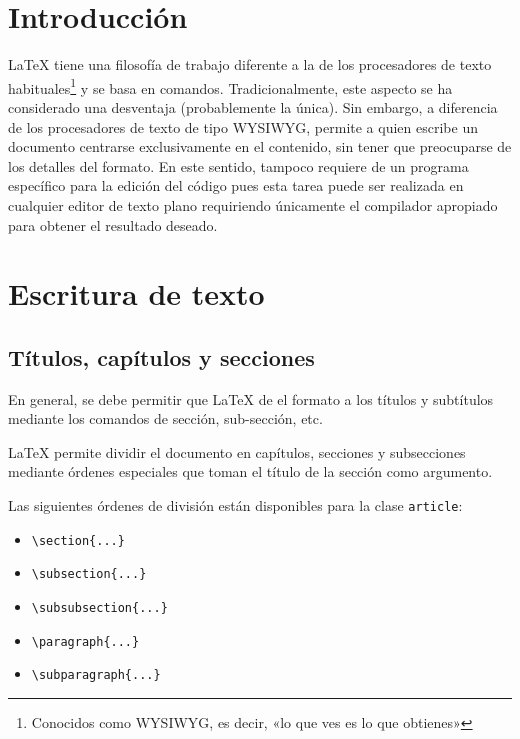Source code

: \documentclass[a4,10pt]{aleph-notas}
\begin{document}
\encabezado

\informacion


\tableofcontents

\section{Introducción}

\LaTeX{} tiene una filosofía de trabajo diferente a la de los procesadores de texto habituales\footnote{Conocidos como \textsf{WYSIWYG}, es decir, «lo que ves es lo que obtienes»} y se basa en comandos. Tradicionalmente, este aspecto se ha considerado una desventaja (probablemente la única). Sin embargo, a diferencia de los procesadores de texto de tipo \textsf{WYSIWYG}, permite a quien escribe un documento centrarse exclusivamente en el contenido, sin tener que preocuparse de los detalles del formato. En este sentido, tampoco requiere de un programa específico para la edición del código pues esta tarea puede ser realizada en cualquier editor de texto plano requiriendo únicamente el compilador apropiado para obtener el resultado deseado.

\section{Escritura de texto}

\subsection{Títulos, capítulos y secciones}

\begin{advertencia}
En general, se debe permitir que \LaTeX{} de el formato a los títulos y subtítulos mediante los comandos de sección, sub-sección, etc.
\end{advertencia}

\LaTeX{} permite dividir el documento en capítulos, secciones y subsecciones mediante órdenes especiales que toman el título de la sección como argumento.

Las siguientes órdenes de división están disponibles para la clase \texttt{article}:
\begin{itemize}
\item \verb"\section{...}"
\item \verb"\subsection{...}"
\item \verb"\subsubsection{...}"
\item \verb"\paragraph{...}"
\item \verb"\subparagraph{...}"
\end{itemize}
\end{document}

» **Work request**:
Check each line of the entries above, and show every one holding the word "órdenes".

» **Output below**:
\LaTeX{} permite dividir el documento en capítulos, secciones y subsecciones mediante órdenes especiales que toman el título de la sección como argumento.
Las siguientes órdenes de división están disponibles para la clase \texttt{article}:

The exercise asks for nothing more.